New Suffolk Poll Gets it Wrong Again

What's up with the polls?

In the final statewide Suffolk University/7News Poll of Massachusetts likely voters before the Nov. 2 election, Democratic incumbent Deval Patrick (46 percent) leads Republican Charlie Baker (39 percent) by 7 points in the race for governor, with only 5 days until the election. Independent candidate Tim Cahill has 9 percent, while Green-Rainbow candidate Jill Stein has just 2 percent. Only 5 percent of likely voters remain undecided.

Seriously, in the middle of this economic environment, is it conceivable that a governor who has met none of his promise or promises, facing a well-financed, very attractive Republican, could be running away with the race in a year in which his voters are depressed and the other side is in pain waiting for Tuesday, and the opportunity to vote, to come?

“There have been shifts under the surface even though Deval Patrick continues to lead,” said David Paleologos, director of the Suffolk University Political Research Center. “Since our last poll, Baker gained ground among younger voters but lost some among middle-age voters; Baker improved in Suffolk County but lost some of his lead in southeastern Mass; and Baker gained further among men, but lost further among women.”

Baker’s decision to publicly endorse embattled Republican nominee Jeff Perry may account for the drop in support from both women and southeastern Mass. since the last Suffolk poll.

The challenge for the pollsters is figuring out which 45 or 50 voters out of every hundred are actually going to vote. From what I gather, the pollsters are locked into formulas that just aren't working in this year in which all the energy is on one side.

Despite lagging far behind in the polls, Independent Tim Cahill is on track to break the record for the most votes cast for an Independent candidate for governor in Massachusetts, which was set by Christy Mihos in the 2006 gubernatorial contest with 7 percent of the vote.

Cahill could be hurting Charlie, although thusfar it's been unclear that he's taking much more from Baker than from Patrick. But I'll be very surprised if Tim doesn't lose half of his poll support come election day.

Here are the latest numbers from the Baker campaign. While trusting campaign polls comes with obvious problems, these numbers match my sense of reality much better than the others.
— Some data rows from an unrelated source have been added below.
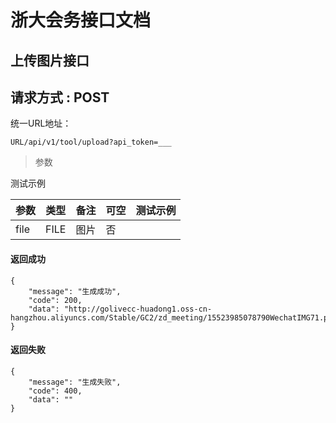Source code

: 
# 浙大会务接口文档

## 上传图片接口
## 请求方式 : POST

统一URL地址：
	
```
URL/api/v1/tool/upload?api_token=___
```


> 参数

测试示例

| 参数 | 类型 | 备注 | 可空 | 测试示例 |
| --- | --- | --- | --- | --- |
| file| FILE | 图片 | 否 | |



#### 返回成功
```
{
    "message": "生成成功",
    "code": 200,
    "data": "http://golivecc-huadong1.oss-cn-hangzhou.aliyuncs.com/Stable/GC2/zd_meeting/15523985078790WechatIMG71.png"
}
```

#### 返回失败
```
{
    "message": "生成失败",
    "code": 400,
    "data": ""
}
```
1.      The race is an absolute dead heat between Baker and Patrick.
Both Charlie Baker and Deval Patrick are tied with 40% of the vote, with Cahill receiving 10% of the vote and Stein 3%.
2.      Among higher interest voters, Baker has a lead.
Among the 76% of our sample who rate their interest in the election between 8-10 on a 1-10 scale, Charlie has a 45%-39%-8%-2% lead over his opponents.  In fact, this is the same kind of intensity disparity we saw during the Scott Brown/Martha Coakley race – just as we saw higher intensity for Scott’s candidacy give him an edge on Election Day, the same should be true for Charlie.
This mirrors the Globe’s recent poll:
“The survey found that 43 percent of likely Democratic voters are depressed about the election, while 76 percent of the Republicans are excited.” – Boston Globe, October 24, 2010
3.      Undecided voters are not big Deval Patrick fans.
While just 6% of voters in the state say they are still undecided, it’s pretty clear that they are unlikely to end up in Deval Patrick’s camp – by a wide 68%-16% margin, these voters believe Deval Patrick hasn’t done a good enough job to be re-elected.
4.      Charlie has a more positive image at this point.
At this point in the race, Charlie Baker is the only candidate with a positive image in the state:
Charlie Baker              48% favorable – 37% unfavorable      Margin - +11
Deval Patrick              48% favorable – 50% unfavorable      Margin -  -2

"At the end of the day," as Charlie would say - no one knows what will happen on Tuesday. Which makes this a very exciting, and agonizing, election.